Work to be completed - Check every line below for the word "description" and show those that hold it.

Stored items
--------------------------------
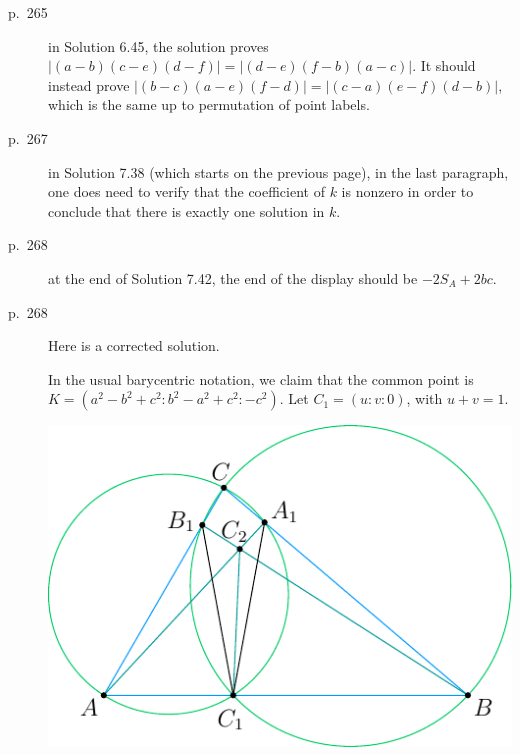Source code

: \documentclass[11pt]{scrartcl}
\begin{document}
\begin{description}
\item[p.\  265] in Solution 6.45, the solution proves $|(a-b)(c-e)(d-f)|=|(d-e)(f-b)(a-c)|$.
  It should instead prove $|(b-c)(a-e)(f-d)|=|(c-a)(e-f)(d-b)|$,
  which is the same up to permutation of point labels.
\item[p.\ 267] in Solution 7.38 (which starts on the previous page),
  in the last paragraph, one does need to verify that the coefficient of $k$ is nonzero
  in order to conclude that there is exactly one solution in $k$.
\item[p.\  268] at the end of Solution 7.42, the end of the display should be $-2S_A+2bc$.
\item[p.\  268] 
  Here is a corrected solution.

  In the usual barycentric notation,
  we claim that the common point is $K = \left( a^2-b^2+c^2 : b^2-a^2+c^2 : -c^2 \right)$.
  Let $C_1 = (u:v:0)$, with $u+v=1$.
  \begin{center}
    \includegraphics{sharygin-figure.pdf}
  \end{center}


\end{description}
\end{document}
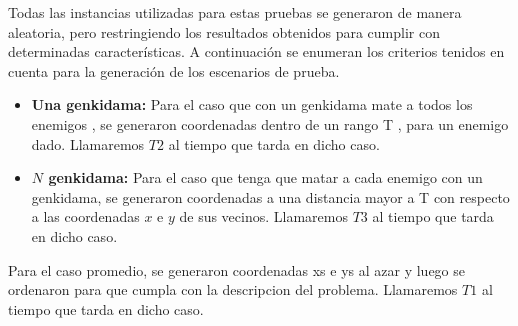             Todas las instancias utilizadas para estas pruebas se generaron de manera aleatoria, pero restringiendo los resultados obtenidos para cumplir con determinadas características. A continuación se enumeran los criterios tenidos en cuenta para la generación de los escenarios de prueba.

            \begin{itemize}
                \item \textbf{Una genkidama:} Para el caso que con un genkidama mate a todos los enemigos , se generaron coordenadas dentro de un rango T , para un enemigo dado. Llamaremos $T2$ al tiempo que tarda en dicho caso.

                \item \textbf{$N$ genkidama:} Para el caso que tenga que matar a cada enemigo con un genkidama, se generaron coordenadas a una distancia mayor a T con respecto a las coordenadas $x$ e $y$ de sus vecinos. Llamaremos $T3$ al tiempo que tarda en dicho caso.

            \end{itemize}

   Para el caso promedio, se generaron coordenadas xs e ys al azar y luego se ordenaron para que cumpla con la descripcion del problema. Llamaremos $T1$ al tiempo que tarda en dicho caso.


    \renewcommand\constante{11.5}

	\begin{figure}[H]
		\centering
		\caption{}
		\label{fig:tiempo_sobre_n}
	\end{figure}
--------------------------------
Solution to the exercise -
\begin{description}
\end{description}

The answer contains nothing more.